[Stored data entries]

####

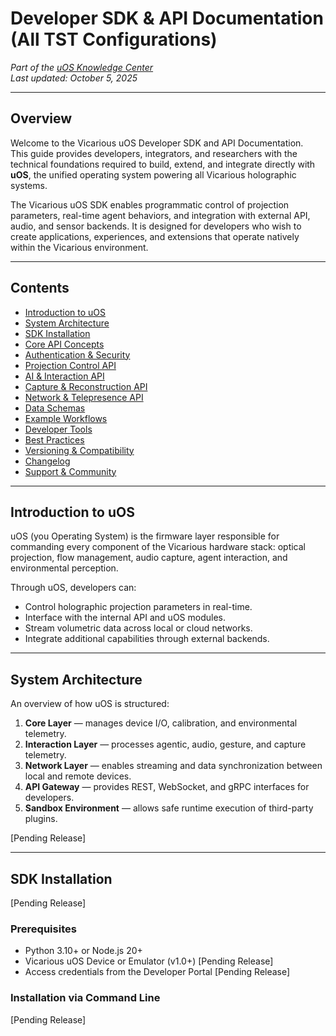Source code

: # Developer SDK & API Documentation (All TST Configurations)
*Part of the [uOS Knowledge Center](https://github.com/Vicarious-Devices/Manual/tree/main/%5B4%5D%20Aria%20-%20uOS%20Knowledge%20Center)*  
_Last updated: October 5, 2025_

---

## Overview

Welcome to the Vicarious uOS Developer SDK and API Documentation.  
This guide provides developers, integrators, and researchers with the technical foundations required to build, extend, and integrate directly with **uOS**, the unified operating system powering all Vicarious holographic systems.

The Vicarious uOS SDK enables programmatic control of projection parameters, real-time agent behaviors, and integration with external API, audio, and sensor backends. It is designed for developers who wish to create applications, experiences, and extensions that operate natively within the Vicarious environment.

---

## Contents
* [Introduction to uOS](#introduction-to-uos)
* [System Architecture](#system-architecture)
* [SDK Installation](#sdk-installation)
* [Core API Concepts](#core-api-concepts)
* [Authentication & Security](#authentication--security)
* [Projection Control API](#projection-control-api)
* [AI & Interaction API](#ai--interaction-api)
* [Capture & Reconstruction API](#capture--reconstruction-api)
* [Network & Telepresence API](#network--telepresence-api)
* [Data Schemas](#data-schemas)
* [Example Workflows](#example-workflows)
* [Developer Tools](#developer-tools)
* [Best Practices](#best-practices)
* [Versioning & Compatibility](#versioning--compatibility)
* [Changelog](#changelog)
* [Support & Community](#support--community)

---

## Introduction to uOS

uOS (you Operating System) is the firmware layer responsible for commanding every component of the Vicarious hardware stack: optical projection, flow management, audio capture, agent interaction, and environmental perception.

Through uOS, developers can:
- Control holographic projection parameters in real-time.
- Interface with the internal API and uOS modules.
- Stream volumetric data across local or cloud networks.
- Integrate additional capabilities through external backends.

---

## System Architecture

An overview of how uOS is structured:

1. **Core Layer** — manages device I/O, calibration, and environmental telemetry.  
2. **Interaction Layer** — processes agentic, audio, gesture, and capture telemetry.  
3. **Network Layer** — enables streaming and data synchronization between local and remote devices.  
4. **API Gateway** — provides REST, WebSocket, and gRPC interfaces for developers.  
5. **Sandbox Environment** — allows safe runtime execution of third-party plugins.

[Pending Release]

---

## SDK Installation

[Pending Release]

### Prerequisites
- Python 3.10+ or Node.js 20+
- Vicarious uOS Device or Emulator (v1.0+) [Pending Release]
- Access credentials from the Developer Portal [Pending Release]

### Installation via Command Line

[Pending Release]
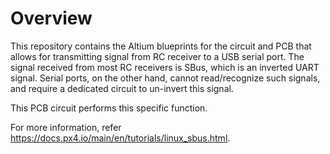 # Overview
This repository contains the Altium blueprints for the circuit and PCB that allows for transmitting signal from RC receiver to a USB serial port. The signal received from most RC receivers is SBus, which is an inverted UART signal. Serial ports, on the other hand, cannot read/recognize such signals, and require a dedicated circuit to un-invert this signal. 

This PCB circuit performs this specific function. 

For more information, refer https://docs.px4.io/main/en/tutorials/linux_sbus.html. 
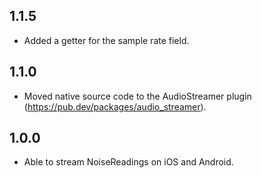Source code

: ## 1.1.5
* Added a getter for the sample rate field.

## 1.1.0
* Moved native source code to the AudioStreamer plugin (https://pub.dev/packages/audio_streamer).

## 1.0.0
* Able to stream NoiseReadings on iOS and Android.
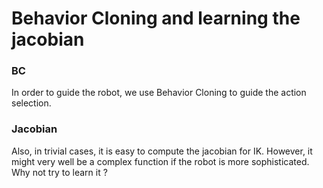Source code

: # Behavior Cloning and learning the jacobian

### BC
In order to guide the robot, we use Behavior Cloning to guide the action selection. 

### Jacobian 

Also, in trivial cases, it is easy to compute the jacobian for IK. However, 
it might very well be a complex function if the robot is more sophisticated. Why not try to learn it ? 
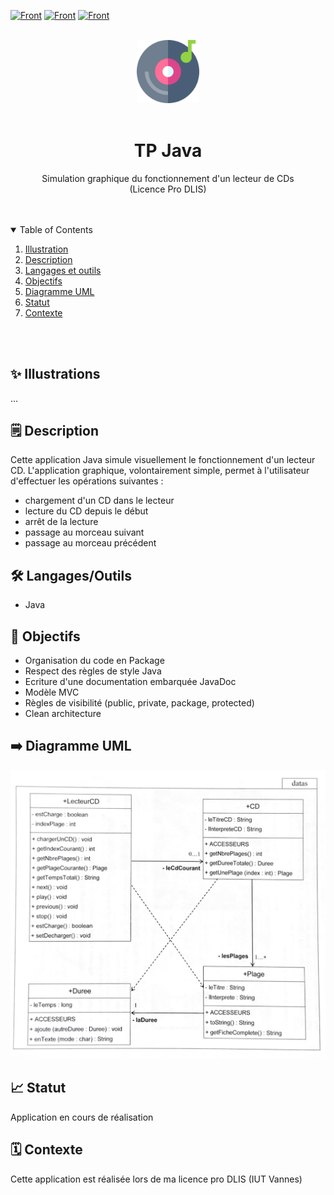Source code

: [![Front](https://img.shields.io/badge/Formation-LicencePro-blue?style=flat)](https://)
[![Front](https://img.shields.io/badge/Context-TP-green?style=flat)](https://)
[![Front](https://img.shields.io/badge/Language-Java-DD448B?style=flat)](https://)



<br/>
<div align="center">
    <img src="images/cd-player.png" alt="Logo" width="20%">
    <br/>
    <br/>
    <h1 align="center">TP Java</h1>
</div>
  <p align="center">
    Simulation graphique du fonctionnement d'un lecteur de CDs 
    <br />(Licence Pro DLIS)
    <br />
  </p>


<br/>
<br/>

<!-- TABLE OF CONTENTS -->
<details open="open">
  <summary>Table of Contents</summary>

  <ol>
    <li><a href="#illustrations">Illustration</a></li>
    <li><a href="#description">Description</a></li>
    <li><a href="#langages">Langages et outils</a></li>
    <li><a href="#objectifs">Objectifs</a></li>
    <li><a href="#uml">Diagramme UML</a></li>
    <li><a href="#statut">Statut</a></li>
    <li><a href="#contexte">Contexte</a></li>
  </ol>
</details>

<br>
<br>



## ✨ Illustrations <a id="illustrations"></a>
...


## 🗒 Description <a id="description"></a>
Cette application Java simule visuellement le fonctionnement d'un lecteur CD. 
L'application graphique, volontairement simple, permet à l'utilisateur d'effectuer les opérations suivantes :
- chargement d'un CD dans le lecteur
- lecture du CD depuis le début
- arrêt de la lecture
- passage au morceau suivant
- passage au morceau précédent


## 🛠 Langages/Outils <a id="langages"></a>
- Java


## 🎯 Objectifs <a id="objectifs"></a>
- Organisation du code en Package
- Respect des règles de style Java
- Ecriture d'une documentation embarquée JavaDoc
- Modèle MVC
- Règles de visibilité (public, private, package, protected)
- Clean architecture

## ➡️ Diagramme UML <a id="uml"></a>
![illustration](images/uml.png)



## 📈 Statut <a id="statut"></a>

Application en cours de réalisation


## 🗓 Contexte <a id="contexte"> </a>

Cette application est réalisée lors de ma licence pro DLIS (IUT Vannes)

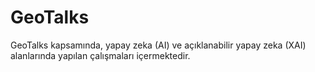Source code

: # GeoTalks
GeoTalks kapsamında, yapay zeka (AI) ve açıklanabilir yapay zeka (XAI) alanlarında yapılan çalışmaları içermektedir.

####

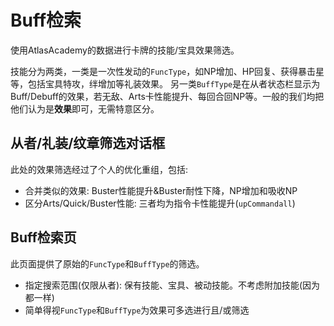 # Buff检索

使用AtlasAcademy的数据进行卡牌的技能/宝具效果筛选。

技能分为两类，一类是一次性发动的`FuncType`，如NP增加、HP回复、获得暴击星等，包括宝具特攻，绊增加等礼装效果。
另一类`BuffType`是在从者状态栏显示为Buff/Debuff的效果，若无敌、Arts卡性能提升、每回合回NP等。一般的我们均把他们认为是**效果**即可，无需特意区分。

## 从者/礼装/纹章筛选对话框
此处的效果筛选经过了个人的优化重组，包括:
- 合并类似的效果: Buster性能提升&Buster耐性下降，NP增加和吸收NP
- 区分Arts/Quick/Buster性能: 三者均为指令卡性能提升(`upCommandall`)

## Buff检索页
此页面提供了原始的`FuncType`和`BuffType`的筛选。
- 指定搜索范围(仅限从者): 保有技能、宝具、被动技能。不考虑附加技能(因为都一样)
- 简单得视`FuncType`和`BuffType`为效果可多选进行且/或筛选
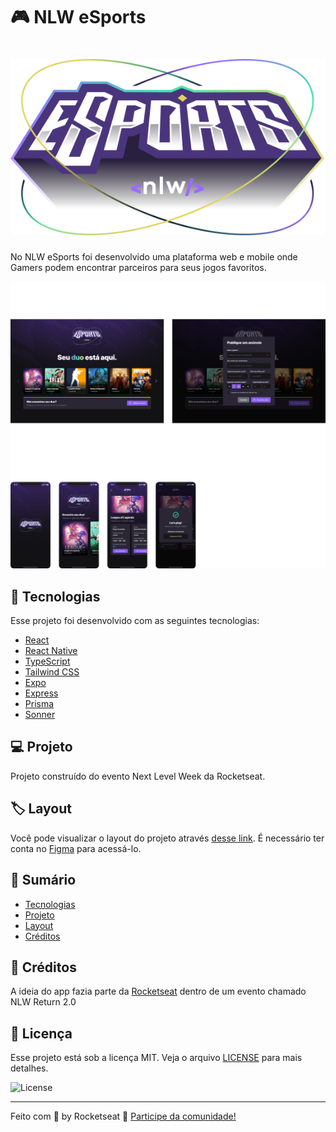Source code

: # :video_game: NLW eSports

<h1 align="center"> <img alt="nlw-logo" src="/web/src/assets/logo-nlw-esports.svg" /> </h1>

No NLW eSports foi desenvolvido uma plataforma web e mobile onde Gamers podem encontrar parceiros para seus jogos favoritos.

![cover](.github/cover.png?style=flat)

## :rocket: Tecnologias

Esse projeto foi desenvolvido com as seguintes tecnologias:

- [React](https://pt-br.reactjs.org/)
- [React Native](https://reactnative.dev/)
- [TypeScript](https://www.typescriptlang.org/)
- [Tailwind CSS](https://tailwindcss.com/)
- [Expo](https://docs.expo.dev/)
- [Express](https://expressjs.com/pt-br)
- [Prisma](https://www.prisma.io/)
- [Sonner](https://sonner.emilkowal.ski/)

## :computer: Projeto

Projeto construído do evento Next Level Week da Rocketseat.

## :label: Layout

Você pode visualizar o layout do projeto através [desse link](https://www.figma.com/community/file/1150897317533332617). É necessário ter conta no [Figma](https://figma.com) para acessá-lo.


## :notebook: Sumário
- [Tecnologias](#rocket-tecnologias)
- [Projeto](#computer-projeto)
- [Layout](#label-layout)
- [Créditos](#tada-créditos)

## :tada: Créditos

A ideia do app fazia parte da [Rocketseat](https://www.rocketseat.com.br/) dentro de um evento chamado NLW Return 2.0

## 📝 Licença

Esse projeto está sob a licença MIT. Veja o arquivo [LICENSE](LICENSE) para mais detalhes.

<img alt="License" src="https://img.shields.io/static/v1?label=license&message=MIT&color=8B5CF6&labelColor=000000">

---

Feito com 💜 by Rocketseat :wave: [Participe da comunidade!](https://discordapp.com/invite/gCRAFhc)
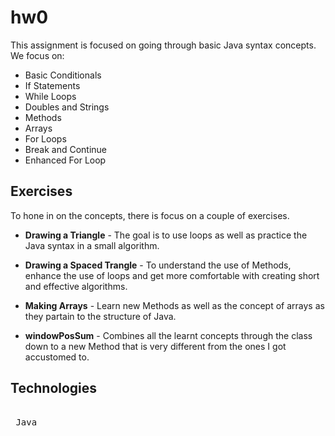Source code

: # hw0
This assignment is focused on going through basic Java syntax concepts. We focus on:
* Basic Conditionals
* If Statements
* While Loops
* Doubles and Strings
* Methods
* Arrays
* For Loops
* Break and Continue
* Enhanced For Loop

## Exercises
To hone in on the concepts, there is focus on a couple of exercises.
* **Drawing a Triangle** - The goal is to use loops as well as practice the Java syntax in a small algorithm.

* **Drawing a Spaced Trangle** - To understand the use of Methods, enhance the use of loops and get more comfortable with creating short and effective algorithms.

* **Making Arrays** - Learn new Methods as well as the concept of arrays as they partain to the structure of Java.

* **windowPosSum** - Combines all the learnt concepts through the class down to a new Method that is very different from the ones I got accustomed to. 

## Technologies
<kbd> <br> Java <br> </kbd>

####

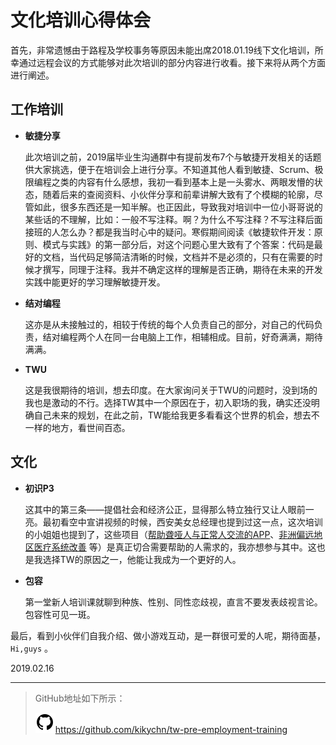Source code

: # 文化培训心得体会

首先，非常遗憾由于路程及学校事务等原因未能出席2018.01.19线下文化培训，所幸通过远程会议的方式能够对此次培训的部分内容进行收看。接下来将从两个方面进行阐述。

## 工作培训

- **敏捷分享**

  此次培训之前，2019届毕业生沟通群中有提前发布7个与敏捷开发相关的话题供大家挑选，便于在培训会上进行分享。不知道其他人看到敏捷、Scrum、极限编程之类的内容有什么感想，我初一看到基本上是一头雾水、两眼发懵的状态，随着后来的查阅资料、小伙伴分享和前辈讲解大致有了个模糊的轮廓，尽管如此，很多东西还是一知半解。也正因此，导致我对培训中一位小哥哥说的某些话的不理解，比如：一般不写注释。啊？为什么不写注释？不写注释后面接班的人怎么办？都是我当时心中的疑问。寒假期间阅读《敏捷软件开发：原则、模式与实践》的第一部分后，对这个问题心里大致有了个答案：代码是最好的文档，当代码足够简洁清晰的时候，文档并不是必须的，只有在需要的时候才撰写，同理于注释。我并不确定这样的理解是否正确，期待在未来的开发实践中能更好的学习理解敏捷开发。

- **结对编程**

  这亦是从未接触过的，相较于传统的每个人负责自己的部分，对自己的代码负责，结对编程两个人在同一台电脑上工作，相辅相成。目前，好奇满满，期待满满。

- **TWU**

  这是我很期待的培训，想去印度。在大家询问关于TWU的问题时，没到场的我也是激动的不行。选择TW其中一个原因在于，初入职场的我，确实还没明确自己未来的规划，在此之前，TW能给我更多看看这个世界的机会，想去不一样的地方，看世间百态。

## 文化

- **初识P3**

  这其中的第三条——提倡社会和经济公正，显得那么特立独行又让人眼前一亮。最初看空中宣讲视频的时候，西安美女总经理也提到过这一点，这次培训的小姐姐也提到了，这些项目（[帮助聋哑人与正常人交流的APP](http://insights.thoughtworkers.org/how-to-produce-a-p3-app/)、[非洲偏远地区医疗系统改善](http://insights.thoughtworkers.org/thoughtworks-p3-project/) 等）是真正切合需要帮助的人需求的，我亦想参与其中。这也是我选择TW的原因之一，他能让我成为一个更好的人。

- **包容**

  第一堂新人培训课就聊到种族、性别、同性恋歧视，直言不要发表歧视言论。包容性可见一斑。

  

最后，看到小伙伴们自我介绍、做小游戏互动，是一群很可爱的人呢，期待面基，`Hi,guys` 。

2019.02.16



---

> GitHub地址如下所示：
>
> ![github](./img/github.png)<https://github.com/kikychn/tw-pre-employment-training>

####

EXERCISE GOAL:
Find the string "telemetry" in the data. Report each line it appears in.

EXERCISE ANSWER:
1. **Core Layer** — manages device I/O, calibration, and environmental telemetry.  
2. **Interaction Layer** — processes agentic, audio, gesture, and capture telemetry.  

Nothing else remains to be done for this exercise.